Priwan Nanongkham
Biography
Born in Thailand, Priwan Nanongkham is the director of the Kent State University Thai Ensemble. He is an adjunct professor in Ethnomusicology teaching world music survey and occasionally some regular music courses both for undergraduate and graduate students at Kent State University, Ohio, since 2005. Nanongkham also served as a Thai music volunteer teacher and performer among Thai communities in the United States from 1995-1998. He taught Thai-American children to play Thai traditional music in Denver, Colorado, 1995 and in New York from 1996-1998. As a performer, Nanongkham occasionally joins performances among Thai communities in Chicago; Washington, D.C.; and New York. He earned recognition as an Outstanding Volunteer Performer in the “Seventh Festival of Music and Dance of Thailand” from the Thai Sunday School of Vajiradhammapadip Temple, New York, 1997, and in “The Thai Kingdom Celebrates His Majesty's 50th Year on the Throne” from the Royal Thai Consulate General, New York, 1996. With other volunteer music teachers, Nanongkham also contributed to Thai classical music tracks on “The World Music in Our Backyard: Ethnic Music of Our Neighborhoods,” produced by Chubby Dragon Productions, 1997.
Nanongkham received his Ph.D. in Musicology-Ethnomusicology (2011) and M.A. in Ethnomusicology (2001) both from Kent State University. He earned Bachelor of Arts in Music Education from Chulalongkorn University, Thailand (1992). As a performer, Nanongkham has a strong background in Thai traditional music, having attended Natasin school, a kind of Thai conservatory of music and dance in his youth. As a music scholar,he won the T. Temple Tuttle Prize in 2006 for the best student paper presented at the annual meeting of the Society for Ethnomusicology, Niagara Chapter with his paper, “Inside the Piphat Ensemble: Interpretations of Clientship and Class Structure in Thai Society Regarding Thai Classical Music.” Nanongkham wrote his dissertation on music of Northeast Thailand entitled, “Modern Isan Music as Image: A Positive Identity for the People of Northeast Thailand.” Although considered a Thai specialist, his primary area of interest is the music of mainland Southeast Asia with a secondary focus on the islands of Southeast Asia including Malaysia, Indonesia, and the Philippines.

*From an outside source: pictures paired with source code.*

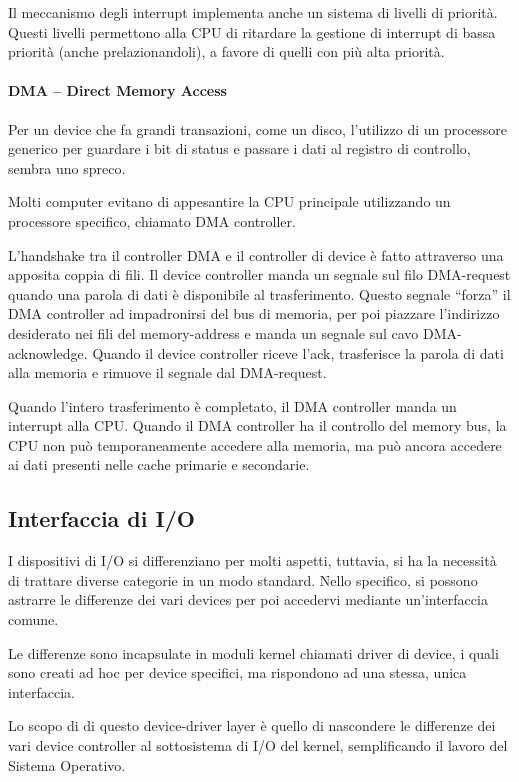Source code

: \documentclass[a4]{article}
\begin{document}
Il meccanismo degli interrupt implementa anche un sistema di livelli di priorità. Questi livelli permettono alla CPU di ritardare la gestione di interrupt di bassa priorità (anche prelazionandoli), a favore di quelli con più alta priorità.

\paragraph{DMA -- Direct Memory Access}

Per un device che fa grandi transazioni, come un disco, l'utilizzo di un processore generico per guardare i bit di status e passare i dati al registro di controllo, sembra uno spreco.

Molti computer evitano di appesantire la CPU principale utilizzando un processore specifico, chiamato DMA controller.

L'handshake tra il controller DMA e il controller di device è fatto attraverso una apposita coppia di fili. Il device controller manda un segnale sul filo DMA-request quando una parola di dati è disponibile al trasferimento. Questo segnale ``forza'' il DMA controller ad impadronirsi del bus di memoria, per poi piazzare l'indirizzo desiderato nei fili del memory-address e manda un segnale sul cavo DMA-acknowledge. Quando il device controller riceve l'ack, trasferisce la parola di dati alla memoria e rimuove il segnale dal DMA-request.

Quando l'intero trasferimento è completato, il DMA controller manda un interrupt alla CPU. Quando il DMA controller ha il controllo del memory bus, la CPU non può temporaneamente accedere alla memoria, ma può ancora accedere ai dati presenti nelle cache primarie e secondarie.

\subsection{Interfaccia di I/O}

I dispositivi di I/O si differenziano per molti aspetti, tuttavia, si ha la necessità di trattare diverse categorie in un modo standard. Nello specifico, si possono astrarre le differenze dei vari devices per poi accedervi mediante un'interfaccia comune.

Le differenze sono incapsulate in moduli kernel chiamati driver di device, i quali sono creati ad hoc per device specifici, ma rispondono ad una stessa, unica interfaccia.

Lo scopo di di questo device-driver layer è quello di nascondere le differenze dei vari device controller al sottosistema di I/O del kernel, semplificando il lavoro del Sistema Operativo.
\end{document}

Recently Nanongkham is also interested in Asian-American music and cultures in the United States. He has authored eight entries in the Encyclopedia of Asian American Folklore and Folklife (2010). He also contributed one book chapter to “Contemporary Issues in Southeast Asian American Studies,” edited by Jonathan H. X. Lee and Roger Viet Chung (2011).